#### [Exercise aim]
Every line from the top of the records through the line containing "ප ෝනපේන කඳවුර." should be retyped exactly; the pictures should not.
○ ○ ○ ○
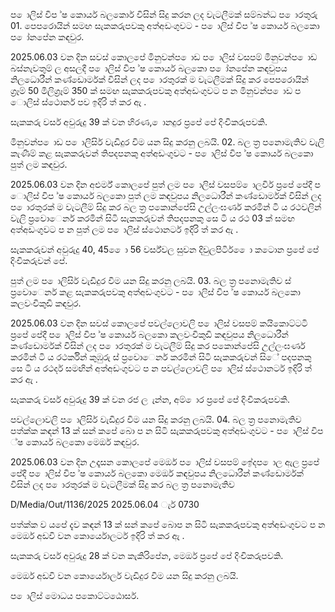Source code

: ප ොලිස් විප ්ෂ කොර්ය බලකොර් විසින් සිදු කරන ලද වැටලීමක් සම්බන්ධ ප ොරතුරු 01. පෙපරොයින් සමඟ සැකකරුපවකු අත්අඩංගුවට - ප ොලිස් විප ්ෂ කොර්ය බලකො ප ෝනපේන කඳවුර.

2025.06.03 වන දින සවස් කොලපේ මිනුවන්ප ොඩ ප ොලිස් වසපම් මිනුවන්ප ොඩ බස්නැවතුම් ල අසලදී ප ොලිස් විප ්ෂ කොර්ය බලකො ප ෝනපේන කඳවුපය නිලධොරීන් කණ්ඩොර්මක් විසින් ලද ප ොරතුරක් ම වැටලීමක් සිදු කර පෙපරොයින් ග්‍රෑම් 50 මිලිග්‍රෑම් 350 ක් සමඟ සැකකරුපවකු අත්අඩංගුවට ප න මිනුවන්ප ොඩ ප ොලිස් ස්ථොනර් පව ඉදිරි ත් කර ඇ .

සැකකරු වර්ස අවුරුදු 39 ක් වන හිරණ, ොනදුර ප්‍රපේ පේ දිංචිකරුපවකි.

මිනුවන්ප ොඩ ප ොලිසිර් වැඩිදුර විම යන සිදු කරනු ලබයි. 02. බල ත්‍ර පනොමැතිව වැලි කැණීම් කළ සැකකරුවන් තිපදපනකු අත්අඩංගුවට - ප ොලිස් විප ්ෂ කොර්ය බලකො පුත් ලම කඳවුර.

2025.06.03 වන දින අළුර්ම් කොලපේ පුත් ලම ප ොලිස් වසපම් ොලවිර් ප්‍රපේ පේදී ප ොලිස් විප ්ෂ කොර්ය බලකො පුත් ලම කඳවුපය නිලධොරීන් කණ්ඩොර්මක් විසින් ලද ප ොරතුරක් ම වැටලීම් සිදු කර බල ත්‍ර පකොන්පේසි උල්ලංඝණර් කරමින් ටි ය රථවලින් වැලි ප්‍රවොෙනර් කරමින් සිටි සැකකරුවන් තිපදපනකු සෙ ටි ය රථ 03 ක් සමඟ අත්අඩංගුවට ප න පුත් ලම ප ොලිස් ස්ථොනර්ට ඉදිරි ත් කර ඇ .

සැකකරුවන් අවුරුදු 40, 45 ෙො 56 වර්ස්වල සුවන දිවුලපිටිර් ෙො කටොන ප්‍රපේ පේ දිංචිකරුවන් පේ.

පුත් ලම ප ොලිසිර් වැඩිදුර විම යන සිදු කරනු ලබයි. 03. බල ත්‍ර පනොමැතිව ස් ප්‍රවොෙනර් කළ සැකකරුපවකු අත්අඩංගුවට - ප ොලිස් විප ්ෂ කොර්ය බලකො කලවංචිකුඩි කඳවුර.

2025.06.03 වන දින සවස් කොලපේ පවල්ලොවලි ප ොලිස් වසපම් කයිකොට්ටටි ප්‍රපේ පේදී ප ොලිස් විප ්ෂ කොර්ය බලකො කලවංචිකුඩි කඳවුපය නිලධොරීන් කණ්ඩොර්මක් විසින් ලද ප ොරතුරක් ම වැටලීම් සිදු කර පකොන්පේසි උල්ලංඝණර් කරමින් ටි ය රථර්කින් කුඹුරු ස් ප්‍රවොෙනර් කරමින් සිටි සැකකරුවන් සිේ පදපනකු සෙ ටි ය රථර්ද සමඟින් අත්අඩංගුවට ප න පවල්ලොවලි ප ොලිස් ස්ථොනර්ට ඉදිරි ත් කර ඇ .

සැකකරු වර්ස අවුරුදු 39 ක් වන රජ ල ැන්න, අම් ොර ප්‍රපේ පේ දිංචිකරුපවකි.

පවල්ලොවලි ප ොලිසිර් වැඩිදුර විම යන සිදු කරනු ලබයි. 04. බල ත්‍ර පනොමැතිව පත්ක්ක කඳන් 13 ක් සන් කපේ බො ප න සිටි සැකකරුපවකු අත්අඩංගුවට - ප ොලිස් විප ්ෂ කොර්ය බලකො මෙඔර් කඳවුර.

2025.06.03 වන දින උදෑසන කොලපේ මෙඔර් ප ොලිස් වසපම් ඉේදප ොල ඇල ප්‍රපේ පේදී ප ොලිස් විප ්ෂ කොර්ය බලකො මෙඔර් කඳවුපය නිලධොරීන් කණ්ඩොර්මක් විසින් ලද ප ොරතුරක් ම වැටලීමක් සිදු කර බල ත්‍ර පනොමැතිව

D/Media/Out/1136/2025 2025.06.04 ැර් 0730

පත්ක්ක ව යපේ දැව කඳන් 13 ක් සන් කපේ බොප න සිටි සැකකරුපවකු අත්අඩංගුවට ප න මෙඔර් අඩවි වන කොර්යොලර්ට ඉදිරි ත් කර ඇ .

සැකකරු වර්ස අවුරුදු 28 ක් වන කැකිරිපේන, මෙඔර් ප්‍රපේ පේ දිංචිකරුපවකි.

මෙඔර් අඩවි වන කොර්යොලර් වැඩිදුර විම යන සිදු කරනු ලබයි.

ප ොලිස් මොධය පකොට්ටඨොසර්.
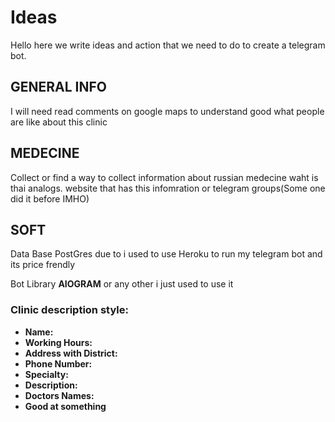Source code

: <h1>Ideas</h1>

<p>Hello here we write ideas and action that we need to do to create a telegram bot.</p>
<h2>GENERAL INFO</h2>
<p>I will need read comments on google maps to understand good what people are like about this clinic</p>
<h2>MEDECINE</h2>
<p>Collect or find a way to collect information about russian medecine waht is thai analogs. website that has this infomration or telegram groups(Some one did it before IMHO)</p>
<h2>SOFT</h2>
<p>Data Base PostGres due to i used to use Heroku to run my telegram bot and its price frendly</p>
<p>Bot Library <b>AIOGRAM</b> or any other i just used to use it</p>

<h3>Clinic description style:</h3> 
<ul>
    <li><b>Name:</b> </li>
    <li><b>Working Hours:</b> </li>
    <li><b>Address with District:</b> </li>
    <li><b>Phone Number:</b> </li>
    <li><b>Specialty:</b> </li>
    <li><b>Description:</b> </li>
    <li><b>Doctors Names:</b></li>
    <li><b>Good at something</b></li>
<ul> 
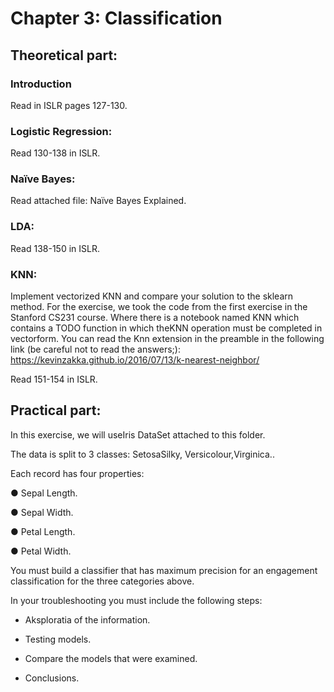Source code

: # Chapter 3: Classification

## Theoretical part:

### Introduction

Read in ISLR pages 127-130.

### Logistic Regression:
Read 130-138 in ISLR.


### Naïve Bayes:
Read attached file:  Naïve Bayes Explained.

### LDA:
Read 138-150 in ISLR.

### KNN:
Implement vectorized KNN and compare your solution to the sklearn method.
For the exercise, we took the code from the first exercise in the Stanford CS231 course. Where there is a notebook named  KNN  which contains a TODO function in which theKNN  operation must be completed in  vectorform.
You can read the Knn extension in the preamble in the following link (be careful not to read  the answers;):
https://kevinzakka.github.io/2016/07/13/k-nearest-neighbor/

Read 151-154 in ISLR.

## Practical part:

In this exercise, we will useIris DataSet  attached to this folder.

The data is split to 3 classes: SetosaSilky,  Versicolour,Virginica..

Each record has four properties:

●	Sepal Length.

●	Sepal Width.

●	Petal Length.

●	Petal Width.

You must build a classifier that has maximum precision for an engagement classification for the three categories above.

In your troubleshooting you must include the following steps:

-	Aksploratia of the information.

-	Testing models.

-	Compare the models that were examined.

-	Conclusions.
○ ○ ○ ○
#### [Reply]
Source code

: ප ොලිස් විප ්ෂ කොර්ය බලකොර් විසින් සිදු කරන ලද වැටලීමක් සම්බන්ධ ප ොරතුරු 01. පෙපරොයින් සමඟ සැකකරුපවකු අත්අඩංගුවට - ප ොලිස් විප ්ෂ කොර්ය බලකො ප ෝනපේන කඳවුර.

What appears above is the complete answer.